> _Stored data entries_:
* * *
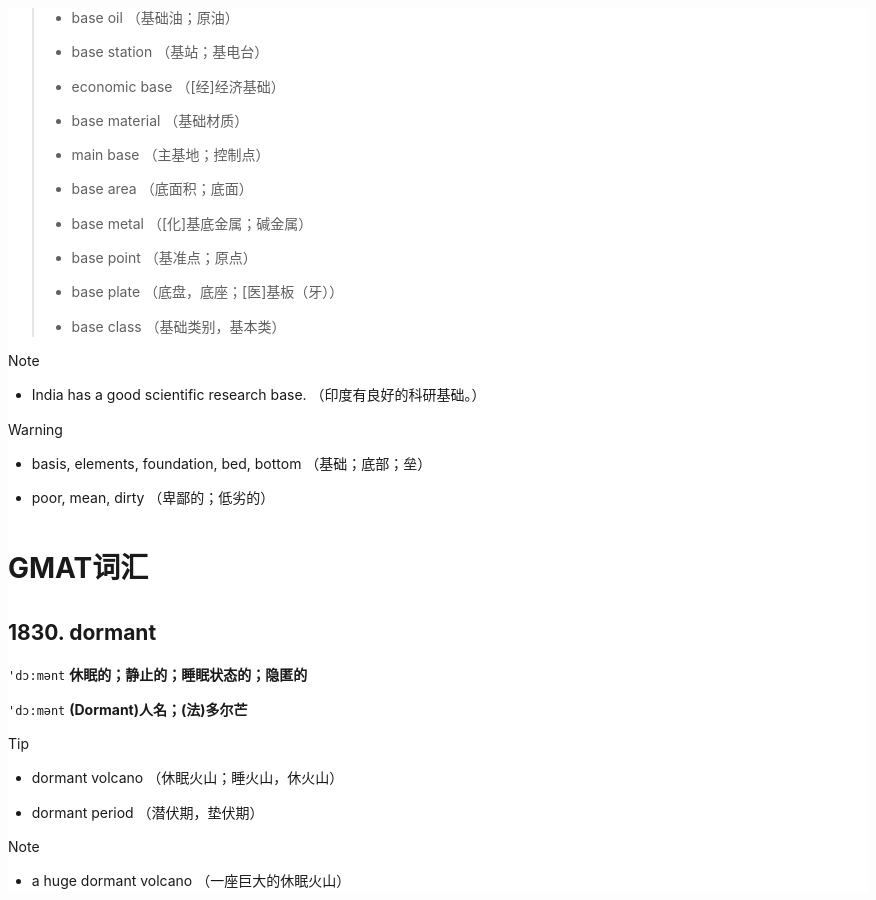 >
> - base oil （基础油；原油）
>
> - base station （基站；基电台）
>
> - economic base （[经]经济基础）
>
> - base material （基础材质）
>
> - main base （主基地；控制点）
>
> - base area （底面积；底面）
>
> - base metal （[化]基底金属；碱金属）
>
> - base point （基准点；原点）
>
> - base plate （底盘，底座；[医]基板（牙））
>
> - base class （基础类别，基本类）
>

> [!NOTE]
>
> - India has a good scientific research base. （印度有良好的科研基础。）
>

> [!WARNING]
>
> - basis, elements, foundation, bed, bottom （基础；底部；垒）
>
> - poor, mean, dirty （卑鄙的；低劣的）
>

# GMAT词汇

## 1830. dormant

`'dɔ:mənt`  **休眠的；静止的；睡眠状态的；隐匿的**

`'dɔ:mənt`  **(Dormant)人名；(法)多尔芒**

> [!TIP]
>
> - dormant volcano （休眠火山；睡火山，休火山）
>
> - dormant period （潜伏期，垫伏期）
>

> [!NOTE]
>
> - a huge dormant volcano （一座巨大的休眠火山）
>
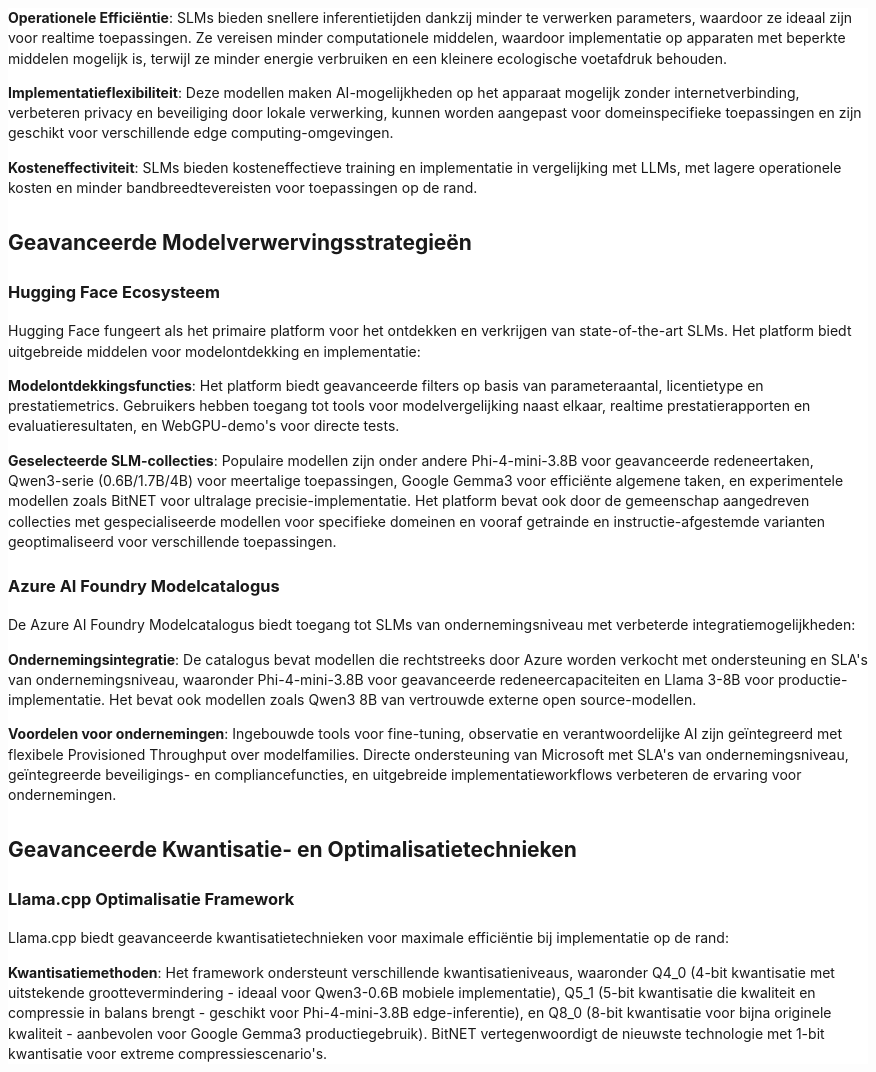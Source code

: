 **Operationele Efficiëntie**: SLMs bieden snellere inferentietijden dankzij minder te verwerken parameters, waardoor ze ideaal zijn voor realtime toepassingen. Ze vereisen minder computationele middelen, waardoor implementatie op apparaten met beperkte middelen mogelijk is, terwijl ze minder energie verbruiken en een kleinere ecologische voetafdruk behouden.

**Implementatieflexibiliteit**: Deze modellen maken AI-mogelijkheden op het apparaat mogelijk zonder internetverbinding, verbeteren privacy en beveiliging door lokale verwerking, kunnen worden aangepast voor domeinspecifieke toepassingen en zijn geschikt voor verschillende edge computing-omgevingen.

**Kosteneffectiviteit**: SLMs bieden kosteneffectieve training en implementatie in vergelijking met LLMs, met lagere operationele kosten en minder bandbreedtevereisten voor toepassingen op de rand.

## Geavanceerde Modelverwervingsstrategieën

### Hugging Face Ecosysteem

Hugging Face fungeert als het primaire platform voor het ontdekken en verkrijgen van state-of-the-art SLMs. Het platform biedt uitgebreide middelen voor modelontdekking en implementatie:

**Modelontdekkingsfuncties**: Het platform biedt geavanceerde filters op basis van parameteraantal, licentietype en prestatiemetrics. Gebruikers hebben toegang tot tools voor modelvergelijking naast elkaar, realtime prestatierapporten en evaluatieresultaten, en WebGPU-demo's voor directe tests.

**Geselecteerde SLM-collecties**: Populaire modellen zijn onder andere Phi-4-mini-3.8B voor geavanceerde redeneertaken, Qwen3-serie (0.6B/1.7B/4B) voor meertalige toepassingen, Google Gemma3 voor efficiënte algemene taken, en experimentele modellen zoals BitNET voor ultralage precisie-implementatie. Het platform bevat ook door de gemeenschap aangedreven collecties met gespecialiseerde modellen voor specifieke domeinen en vooraf getrainde en instructie-afgestemde varianten geoptimaliseerd voor verschillende toepassingen.

### Azure AI Foundry Modelcatalogus

De Azure AI Foundry Modelcatalogus biedt toegang tot SLMs van ondernemingsniveau met verbeterde integratiemogelijkheden:

**Ondernemingsintegratie**: De catalogus bevat modellen die rechtstreeks door Azure worden verkocht met ondersteuning en SLA's van ondernemingsniveau, waaronder Phi-4-mini-3.8B voor geavanceerde redeneercapaciteiten en Llama 3-8B voor productie-implementatie. Het bevat ook modellen zoals Qwen3 8B van vertrouwde externe open source-modellen.

**Voordelen voor ondernemingen**: Ingebouwde tools voor fine-tuning, observatie en verantwoordelijke AI zijn geïntegreerd met flexibele Provisioned Throughput over modelfamilies. Directe ondersteuning van Microsoft met SLA's van ondernemingsniveau, geïntegreerde beveiligings- en compliancefuncties, en uitgebreide implementatieworkflows verbeteren de ervaring voor ondernemingen.

## Geavanceerde Kwantisatie- en Optimalisatietechnieken

### Llama.cpp Optimalisatie Framework

Llama.cpp biedt geavanceerde kwantisatietechnieken voor maximale efficiëntie bij implementatie op de rand:

**Kwantisatiemethoden**: Het framework ondersteunt verschillende kwantisatieniveaus, waaronder Q4_0 (4-bit kwantisatie met uitstekende groottevermindering - ideaal voor Qwen3-0.6B mobiele implementatie), Q5_1 (5-bit kwantisatie die kwaliteit en compressie in balans brengt - geschikt voor Phi-4-mini-3.8B edge-inferentie), en Q8_0 (8-bit kwantisatie voor bijna originele kwaliteit - aanbevolen voor Google Gemma3 productiegebruik). BitNET vertegenwoordigt de nieuwste technologie met 1-bit kwantisatie voor extreme compressiescenario's.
* * *
> _TASK_: Once the line with "base point （基准点；原点）" is found above, transcribe each line from it through the line with "Source code", exactly, and omit the pictures.

> _ANSWER SECTION_:
> - base point （基准点；原点）
>
> - base plate （底盘，底座；[医]基板（牙））
>
> - base class （基础类别，基本类）
>

> [!NOTE]
>
> - India has a good scientific research base. （印度有良好的科研基础。）
>

> [!WARNING]
>
> - basis, elements, foundation, bed, bottom （基础；底部；垒）
>
> - poor, mean, dirty （卑鄙的；低劣的）
>

# GMAT词汇

## 1830. dormant

`'dɔ:mənt`  **休眠的；静止的；睡眠状态的；隐匿的**

`'dɔ:mənt`  **(Dormant)人名；(法)多尔芒**

> [!TIP]
>
> - dormant volcano （休眠火山；睡火山，休火山）
>
> - dormant period （潜伏期，垫伏期）
>

> [!NOTE]
>
> - a huge dormant volcano （一座巨大的休眠火山）
>
Source code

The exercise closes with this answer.